╭─ Data in this exercise
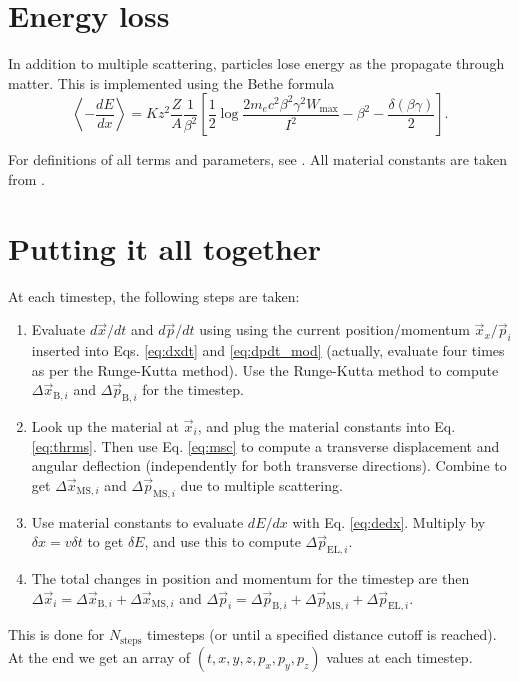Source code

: \documentclass[12pt]{article}
\begin{document}
\section{Energy loss}
In addition to multiple scattering, particles lose energy as the propagate through matter. This is implemented using the 
Bethe formula
\begin{equation}\label{eq:dedx}
\left\langle-\frac{dE}{dx}\right\rangle = Kz^2\frac{Z}{A}\frac{1}{\beta^2}\left[\frac{1}{2}\log\frac{2m_ec^2\beta^2\gamma^2W_\text{max}}{I^2} - \beta^2 - \frac{\delta(\beta\gamma)}{2} \right].
\end{equation}

For definitions of all terms and parameters, see \cite{PDG_matter}. All material constants are taken from \cite{PDG_properties}.

\section{Putting it all together}
At each timestep, the following steps are taken:
\begin{enumerate}
\item Evaluate $d\vec{x}/dt$ and $d\vec{p}/dt$ using using the current position/momentum $\vec{x}_x/\vec{p}_i$ inserted into Eqs. \ref{eq:dxdt} and \ref{eq:dpdt_mod} (actually,
evaluate four times as per the Runge-Kutta method). Use the Runge-Kutta method to compute $\Delta\vec{x}_{\text{B},i}$ and $\Delta\vec{p}_{\text{B},i}$ for the timestep.
\item Look up the material at $\vec{x}_i$, and plug the material constants into Eq. \ref{eq:thrms}. Then use Eq. \ref{eq:msc} to compute a transverse displacement
and angular deflection (independently for both transverse directions). Combine to get $\Delta\vec{x}_{\text{MS},i}$ and $\Delta\vec{p}_{\text{MS},i}$ due to multiple scattering.
\item Use material constants to evaluate $dE/dx$ with Eq. \ref{eq:dedx}. Multiply by $\delta x=v\delta t$ to get $\delta E$, and use this to compute $\Delta\vec{p}_{\text{EL},i}$.
\item The total changes in position and momentum for the timestep are then $\Delta\vec{x}_i = \Delta\vec{x}_{\text{B},i}+\Delta\vec{x}_{\text{MS},i}$ and
$\Delta\vec{p}_i = \Delta\vec{p}_{\text{B},i}+\Delta\vec{p}_{\text{MS},i}+\Delta\vec{p}_{\text{EL},i}$.
\end{enumerate}

This is done for $N_\text{steps}$ timesteps (or until a specified distance cutoff is reached). At the end we get an array of $(t,x,y,z,p_x,p_y,p_z)$ values at each timestep.
\end{document}
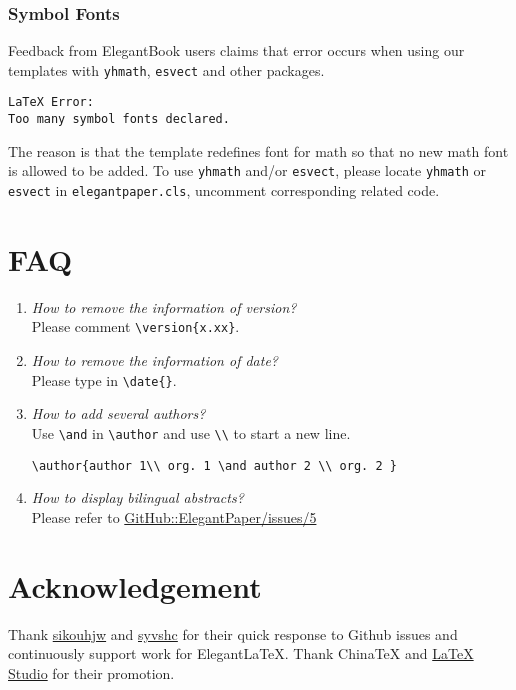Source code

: \documentclass[lang=en,a4paper,bibend=bibtex]{elegantcs}
\begin{document}
\subsubsection{Symbol Fonts}
Feedback from ElegantBook users claims that error occurs when using our templates with  \lstinline{yhmath}, \lstinline{esvect} and other packages.
\begin{lstlisting}[style=Latex]
LaTeX Error:
Too many symbol fonts declared.
\end{lstlisting}

The reason is that the template redefines font for math so that no new math font is allowed to be added. To use \lstinline{yhmath} and/or \lstinline{esvect}, please locate \lstinline{yhmath} or \lstinline{esvect} in \lstinline{elegantpaper.cls}, uncomment corresponding related code.


\section{FAQ}

\begin{enumerate}[label=\arabic*).]
  \item \textit{How to remove the information of version?}\\
  Please comment \lstinline|\version{x.xx}|.
  \item \textit{How to remove the information of date?}\\
  Please type in \lstinline|\date{}|.
  \item \textit{How to add several authors?}\\
  Use \lstinline{\and} in \lstinline{\author} and use \lstinline{\\} to start a new line.
  \begin{lstlisting}[style=Latex]
  \author{author 1\\ org. 1 \and author 2 \\ org. 2 }
  \end{lstlisting}
  \item \textit{How to display bilingual abstracts?}\\
  Please refer to \href{https://github.com/ElegantLaTeX/ElegantPaper/issues/5}{GitHub::ElegantPaper/issues/5}
\end{enumerate}

\section{Acknowledgement}

Thank \href{https://github.com/sikouhjw}{sikouhjw} and \href{https://github.com/syvshc}{syvshc} for their quick response to Github issues and continuously support work for ElegantLaTeX. Thank ChinaTeX and \href{http://www.latexstudio.net/}{LaTeX Studio} for their promotion.



\printbibliography[heading=bibintoc, title=\ebibname]
\appendix
\addappheadtotoc
\end{document}
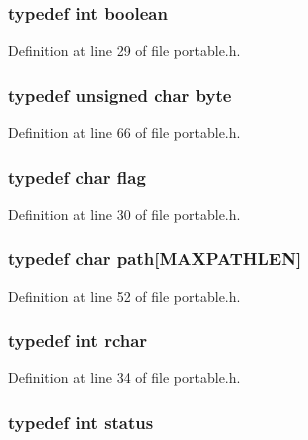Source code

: \subsubsection{\setlength{\rightskip}{0pt plus 5cm}typedef int boolean}\label{portable_8h_a73}




Definition at line 29 of file portable.h.
\subsubsection{\setlength{\rightskip}{0pt plus 5cm}typedef unsigned char byte}\label{portable_8h_a80}




Definition at line 66 of file portable.h.
\subsubsection{\setlength{\rightskip}{0pt plus 5cm}typedef char flag}\label{portable_8h_a74}




Definition at line 30 of file portable.h.
\subsubsection{\setlength{\rightskip}{0pt plus 5cm}typedef char path[MAXPATHLEN]}\label{portable_8h_a79}




Definition at line 52 of file portable.h.
\subsubsection{\setlength{\rightskip}{0pt plus 5cm}typedef int rchar}\label{portable_8h_a76}




Definition at line 34 of file portable.h.
\subsubsection{\setlength{\rightskip}{0pt plus 5cm}typedef int status}\label{portable_8h_a78}




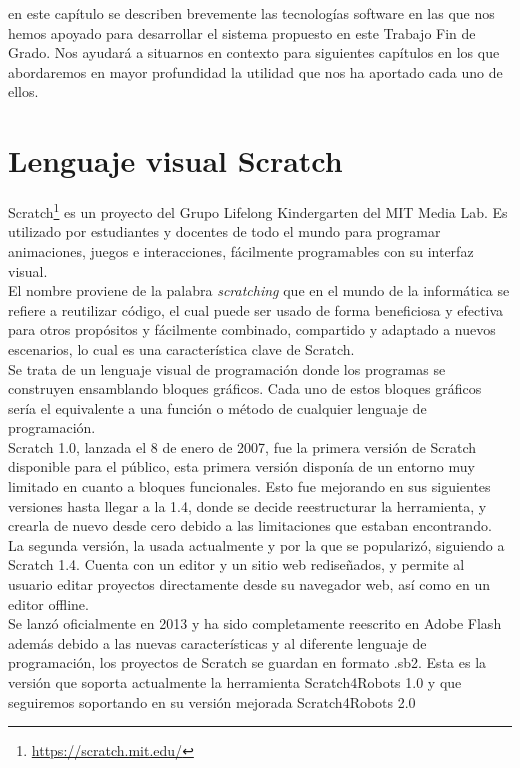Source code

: en este capítulo se describen brevemente las tecnologías
software en las que nos hemos apoyado para desarrollar el sistema propuesto
en este Trabajo Fin de Grado. Nos ayudará a situarnos en contexto para siguientes capítulos en los que abordaremos en mayor profundidad la utilidad que nos ha aportado cada uno de ellos.

\section{Lenguaje visual Scratch}
\label{sec:scratch}
Scratch\footnote{\url{https://scratch.mit.edu/}} es un proyecto del Grupo Lifelong Kindergarten del MIT Media Lab.
Es utilizado por estudiantes y docentes de todo el mundo para programar animaciones, juegos e interacciones, fácilmente programables con su interfaz visual.\\

El nombre proviene de la palabra \textit{scratching} que en el mundo de la informática se refiere a reutilizar código, el cual puede ser usado de forma beneficiosa y efectiva para otros propósitos y fácilmente combinado, compartido y adaptado a nuevos escenarios, lo cual es una característica clave de Scratch.\\

Se trata de un lenguaje visual de programación donde los programas se construyen ensamblando bloques gráficos. Cada uno de estos bloques gráficos sería el equivalente a una función o método de cualquier lenguaje de programación.\\

Scratch 1.0, lanzada el 8 de enero de 2007, fue la primera versión de Scratch disponible para el público, esta primera versión disponía de un entorno muy limitado en cuanto a bloques funcionales. Esto fue mejorando en sus siguientes versiones hasta llegar a la 1.4, donde se decide reestructurar la herramienta, y crearla de nuevo desde cero debido a las limitaciones que estaban encontrando.\\

La segunda versión, la usada actualmente y por la que se popularizó, siguiendo a Scratch 1.4. Cuenta con un editor y un sitio web rediseñados, y permite al usuario editar proyectos directamente desde su navegador web, así como en un editor offline.\\

Se lanzó oficialmente en 2013 y ha sido completamente reescrito en Adobe Flash además debido a las nuevas características y al diferente lenguaje de programación, los proyectos de Scratch se guardan en formato .sb2. Esta es la versión que soporta actualmente la herramienta Scratch4Robots 1.0 y que seguiremos soportando en su versión mejorada Scratch4Robots 2.0\\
╰─
» **Work order**
In the material above, each line with the word "siguientes" should be copied.

» **Solution**
en este Trabajo Fin de Grado. Nos ayudará a situarnos en contexto para siguientes capítulos en los que abordaremos en mayor profundidad la utilidad que nos ha aportado cada uno de ellos.
Scratch 1.0, lanzada el 8 de enero de 2007, fue la primera versión de Scratch disponible para el público, esta primera versión disponía de un entorno muy limitado en cuanto a bloques funcionales. Esto fue mejorando en sus siguientes versiones hasta llegar a la 1.4, donde se decide reestructurar la herramienta, y crearla de nuevo desde cero debido a las limitaciones que estaban encontrando.\\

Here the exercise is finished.